DETROIT — Toyota is teaming with the city of Ann Arbor, Mich., to jump-start testing of the car connectivity system that the Japanese carmaker plans to deploy stateside in 2021.
A network of roadside sensors will communicate with specially outfitted cars to improve everything from safety to traffic flow. The expanding system, expected to be the world's largest connected-car test bed by the end of this year, is run by the University of Michigan Transportation Research Institute and builds on a network deployed in 2012. By year end, Ann Arbor will have 75 vehicle-to-infrastructure transmitter sites scattered among its streets and some 3,150 cars plugged in.

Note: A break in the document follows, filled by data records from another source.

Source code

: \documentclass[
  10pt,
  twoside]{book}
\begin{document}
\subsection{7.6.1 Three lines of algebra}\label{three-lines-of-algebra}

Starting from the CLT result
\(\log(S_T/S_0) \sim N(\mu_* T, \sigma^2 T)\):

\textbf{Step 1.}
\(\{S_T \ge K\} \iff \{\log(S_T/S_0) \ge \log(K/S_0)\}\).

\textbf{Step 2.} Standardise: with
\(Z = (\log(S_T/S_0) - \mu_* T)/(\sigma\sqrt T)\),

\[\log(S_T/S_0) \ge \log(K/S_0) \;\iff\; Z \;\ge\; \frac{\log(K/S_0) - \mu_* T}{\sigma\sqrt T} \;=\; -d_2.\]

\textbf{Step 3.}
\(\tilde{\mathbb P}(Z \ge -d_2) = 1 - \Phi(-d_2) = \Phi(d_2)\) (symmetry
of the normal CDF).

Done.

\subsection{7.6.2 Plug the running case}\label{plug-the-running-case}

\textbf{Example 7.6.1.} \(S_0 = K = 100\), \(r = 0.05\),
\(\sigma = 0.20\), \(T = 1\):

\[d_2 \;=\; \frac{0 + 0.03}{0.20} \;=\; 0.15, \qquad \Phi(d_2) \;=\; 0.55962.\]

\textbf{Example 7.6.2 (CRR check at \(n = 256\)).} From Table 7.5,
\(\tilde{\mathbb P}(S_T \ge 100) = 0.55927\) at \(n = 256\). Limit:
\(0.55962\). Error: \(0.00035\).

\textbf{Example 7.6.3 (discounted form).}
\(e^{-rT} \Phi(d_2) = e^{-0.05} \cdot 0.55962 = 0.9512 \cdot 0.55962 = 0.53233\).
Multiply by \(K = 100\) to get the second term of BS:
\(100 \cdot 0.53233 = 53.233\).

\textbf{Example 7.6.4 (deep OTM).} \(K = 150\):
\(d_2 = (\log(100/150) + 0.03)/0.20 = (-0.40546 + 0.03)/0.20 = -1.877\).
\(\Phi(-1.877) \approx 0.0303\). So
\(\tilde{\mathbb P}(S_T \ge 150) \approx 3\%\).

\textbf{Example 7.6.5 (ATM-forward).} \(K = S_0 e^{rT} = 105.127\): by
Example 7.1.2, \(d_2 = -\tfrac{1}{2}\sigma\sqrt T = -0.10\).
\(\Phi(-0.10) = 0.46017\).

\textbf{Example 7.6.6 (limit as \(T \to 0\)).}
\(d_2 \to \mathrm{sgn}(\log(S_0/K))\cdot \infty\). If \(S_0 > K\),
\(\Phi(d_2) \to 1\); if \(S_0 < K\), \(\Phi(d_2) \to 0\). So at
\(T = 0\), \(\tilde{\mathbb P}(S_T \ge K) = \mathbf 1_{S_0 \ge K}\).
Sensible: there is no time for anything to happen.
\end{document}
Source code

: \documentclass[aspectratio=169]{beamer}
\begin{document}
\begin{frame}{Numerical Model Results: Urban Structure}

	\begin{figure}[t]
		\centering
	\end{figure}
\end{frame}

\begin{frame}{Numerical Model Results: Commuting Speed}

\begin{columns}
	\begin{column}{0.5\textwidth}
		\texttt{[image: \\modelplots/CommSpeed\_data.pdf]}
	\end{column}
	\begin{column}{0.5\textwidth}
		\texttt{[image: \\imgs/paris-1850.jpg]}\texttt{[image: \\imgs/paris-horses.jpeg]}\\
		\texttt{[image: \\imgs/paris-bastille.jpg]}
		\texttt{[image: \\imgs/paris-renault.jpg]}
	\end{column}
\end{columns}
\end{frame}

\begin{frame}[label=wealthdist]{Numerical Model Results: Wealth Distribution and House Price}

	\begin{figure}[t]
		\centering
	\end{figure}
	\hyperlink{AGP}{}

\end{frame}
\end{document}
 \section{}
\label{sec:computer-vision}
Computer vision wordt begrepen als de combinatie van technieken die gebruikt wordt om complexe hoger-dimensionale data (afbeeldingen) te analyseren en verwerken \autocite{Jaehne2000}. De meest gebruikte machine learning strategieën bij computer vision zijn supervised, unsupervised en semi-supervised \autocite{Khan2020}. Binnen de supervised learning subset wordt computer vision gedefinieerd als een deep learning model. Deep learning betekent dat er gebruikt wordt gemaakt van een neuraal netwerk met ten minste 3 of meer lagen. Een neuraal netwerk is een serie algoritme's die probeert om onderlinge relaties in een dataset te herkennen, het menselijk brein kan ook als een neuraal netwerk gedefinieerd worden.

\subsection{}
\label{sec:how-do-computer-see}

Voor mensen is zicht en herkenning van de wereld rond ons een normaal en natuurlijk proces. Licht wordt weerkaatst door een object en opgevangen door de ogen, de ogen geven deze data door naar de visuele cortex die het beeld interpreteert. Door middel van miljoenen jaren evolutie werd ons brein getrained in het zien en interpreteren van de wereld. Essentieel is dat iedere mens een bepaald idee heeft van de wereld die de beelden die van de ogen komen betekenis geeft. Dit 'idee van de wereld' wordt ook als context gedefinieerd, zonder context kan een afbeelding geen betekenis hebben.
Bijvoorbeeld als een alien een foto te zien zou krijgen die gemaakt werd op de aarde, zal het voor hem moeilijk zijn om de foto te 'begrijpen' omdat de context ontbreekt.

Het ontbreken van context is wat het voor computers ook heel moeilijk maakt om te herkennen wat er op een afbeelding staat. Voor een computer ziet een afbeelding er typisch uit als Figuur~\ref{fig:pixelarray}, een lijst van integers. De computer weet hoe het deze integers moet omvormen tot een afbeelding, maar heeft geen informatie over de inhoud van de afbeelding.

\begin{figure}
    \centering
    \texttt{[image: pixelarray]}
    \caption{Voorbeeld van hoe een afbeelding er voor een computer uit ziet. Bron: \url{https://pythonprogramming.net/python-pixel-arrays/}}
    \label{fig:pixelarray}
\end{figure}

The expansive scope of the project is an unparalleled testing opportunity, said Hideki Hada, executive engineer at Toyota's technical strategy department for advanced safety.
"Even conservative Toyota became confident to move forward," Hada said in an interview. "It was in the research phase, but now it's in the realization phase."
Toyota Motor Corp., which employs about 1,800 people at its U.S. r&d hub near Ann Arbor, aims to leverage the system to test its dedicated short-range connectivity, or DSRC, technology.
The company in April said it would deploy the systems in Lexus and Toyota brand vehicles in 2021 and spread them across most of their lineups by the mid-2020s.
Toyota has offered the technology on some models in Japan since 2015, under the name ITS Connect. More than 100,000 DSRC-equipped cars are on the road there.
Those systems add about $250 to the base price, Hada said.